Citons encore cette autre source émanant du Magistrat de Sélestat au Magistrat de Mayence et datant elle aussi de 134935 :
Nous avons reconnu pour véridique ce qui suit au sujet du poison utilisé par les juifs pour détruire toute la chrétienté, et depuis, par des chrétiens à l’instigation des juifs. Premièrement, les messagers que nous avons envoyés dans diverses villes et seigneuries nous ont rapporté que celles-ci avaient interrogé certains juifs suspects. Ils ont avoué, et on a en effet trouvé le poison dans les puits et dans d’autres eaux. Nous avons arrêté un juif de notre ville, nous l’avons torturé. Il a avoué avoir utilisé du poison. Il nous a désigné un puits situé dans la cour d’un homme honorable, membre du Conseil. Sur ses indications, nous avons trouvé le poison dans un verre, dans ce même puits. La nuit suivante, le juif s’est suicidé en prison. Par ailleurs, l’un des juifs les plus riches de la ville s’est fait baptiser. Après son baptême, il a reconnu sans y être contraint qu’il était absolument vrai que les juifs voulaient tuer les chrétiens avec le poison. […] À Eschau, on en a brûlé deux (chrétiens), qui ont également avoué qu’ils utilisaient du poison à l’instigation des juifs. Nos représentants et ceux de la ville de Strasbourg étaient présents. À Ribeauvillé, on a fait prisonnier un herboriste, sa femme et son fils. Il a déclaré qu’il y avait de nombreux empoisonneurs dans le pays […]. Il déclara aussi que c’est Moïse, un juif fortuné de Mayence qui leur fournit le poison et qui les paie pour qu’ils le fassent […].

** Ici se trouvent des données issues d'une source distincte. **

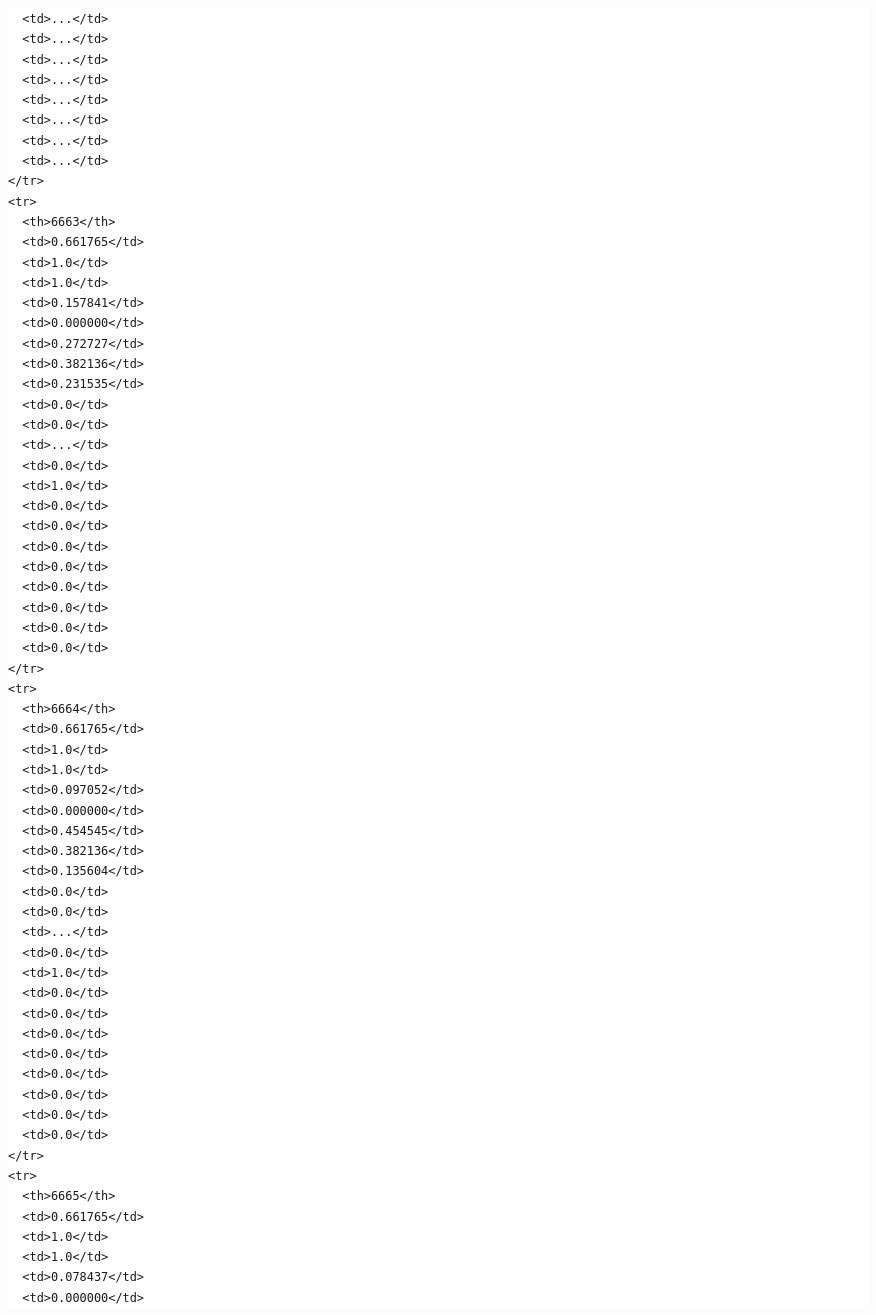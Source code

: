       <td>...</td>
      <td>...</td>
      <td>...</td>
      <td>...</td>
      <td>...</td>
      <td>...</td>
      <td>...</td>
      <td>...</td>
    </tr>
    <tr>
      <th>6663</th>
      <td>0.661765</td>
      <td>1.0</td>
      <td>1.0</td>
      <td>0.157841</td>
      <td>0.000000</td>
      <td>0.272727</td>
      <td>0.382136</td>
      <td>0.231535</td>
      <td>0.0</td>
      <td>0.0</td>
      <td>...</td>
      <td>0.0</td>
      <td>1.0</td>
      <td>0.0</td>
      <td>0.0</td>
      <td>0.0</td>
      <td>0.0</td>
      <td>0.0</td>
      <td>0.0</td>
      <td>0.0</td>
      <td>0.0</td>
    </tr>
    <tr>
      <th>6664</th>
      <td>0.661765</td>
      <td>1.0</td>
      <td>1.0</td>
      <td>0.097052</td>
      <td>0.000000</td>
      <td>0.454545</td>
      <td>0.382136</td>
      <td>0.135604</td>
      <td>0.0</td>
      <td>0.0</td>
      <td>...</td>
      <td>0.0</td>
      <td>1.0</td>
      <td>0.0</td>
      <td>0.0</td>
      <td>0.0</td>
      <td>0.0</td>
      <td>0.0</td>
      <td>0.0</td>
      <td>0.0</td>
      <td>0.0</td>
    </tr>
    <tr>
      <th>6665</th>
      <td>0.661765</td>
      <td>1.0</td>
      <td>1.0</td>
      <td>0.078437</td>
      <td>0.000000</td>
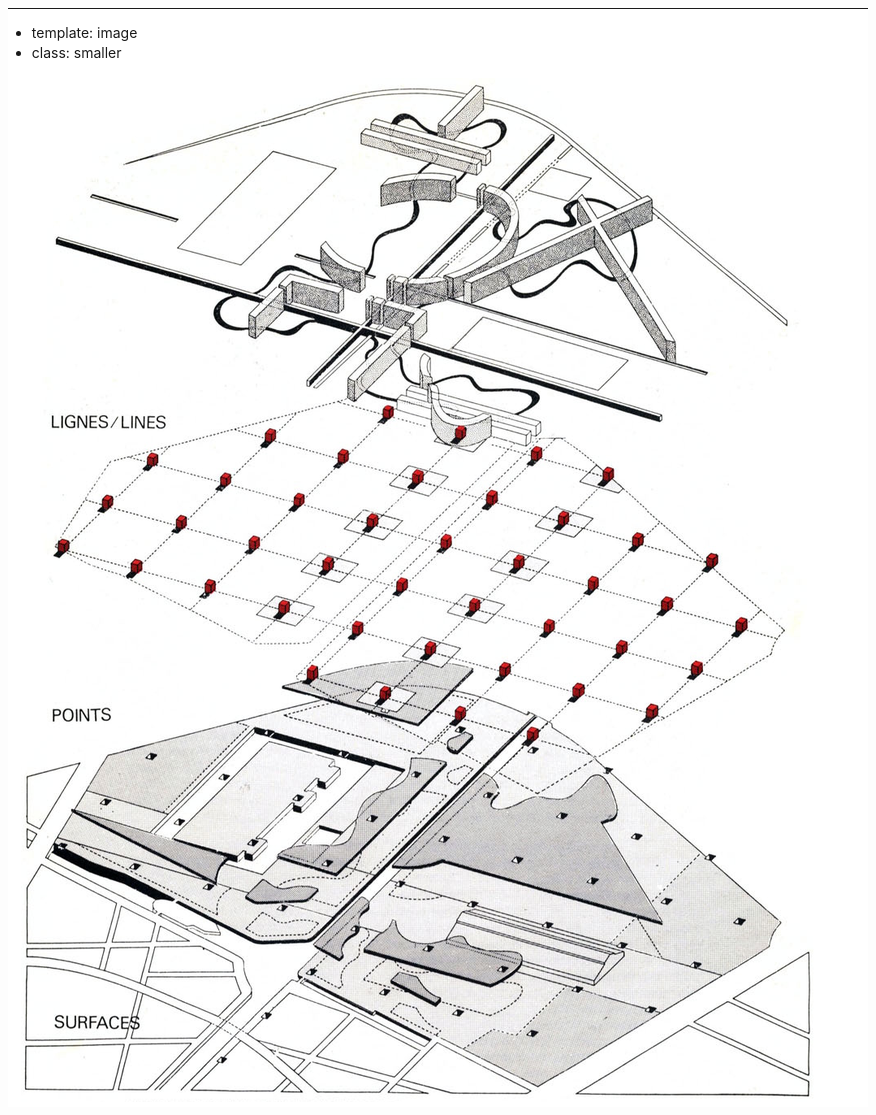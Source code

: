 -----------------------------------------------------------------------------------------
- template: image
- class: smaller

![](img/layers.jpg)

De ces deux documents, très riches d’informations, on n’en retiendra ici que quelques éléments. Tout d’abord, on note que les récits associés aux juifs sont très similaires à ceux que l’on trouve dans le compte rendu d’interrogatoire de Hanne de 1380. De plus, il est frappant de constater que c’est à l’échelle de l’espace sud-rhénan que se passent ces événements. Cet espace va, on le voit, de Lucerne et Berne jusqu’à Mayence, en passant par de nombreuses villes alsaciennes. C’est bien à cette échelle que circulent les rumeurs concernant les juifs, et que se diffusent la pratique de la torture et des bûchers dans les villes.
Comment se situe Hanne von Ehigen par rapport à ces rumeurs largement diffusées dans la société germanique en cette fin de xive siècle ? Si on retrouve indéniablement ces dernières dans les mots qu’elle prononce sous la torture, l’hypothèse que l’on proposera est qu’en disant cela, elle signifie en même temps tout autre chose. Tout en mobilisant les récits attendus par ses bourreaux, tout en reprenant les clichés judéophobes dominants à son époque, son discours propose, par un réagencement inédit et imprévu de ces stéréotypes, un tout autre récit. Hanne opère en effet un décalage par rapport aux discours communs qu’elle mobilise, par ce qu’elle dit autour de la poudre empoisonnée, faite à partir du sang et des excréments de son fils assassiné, que des juifs utiliseraient pour tuer les chrétiens. Tandis que les chrétiens accusent les juifs d’empoisonner et de tuer les chrétiens, elle signifie pour sa part que les chrétiens sont empoisonnés par leurs propres crimes contre les juifs ; et que ce sont ces crimes qui les hantent, les poursuivent et les tueront en masse.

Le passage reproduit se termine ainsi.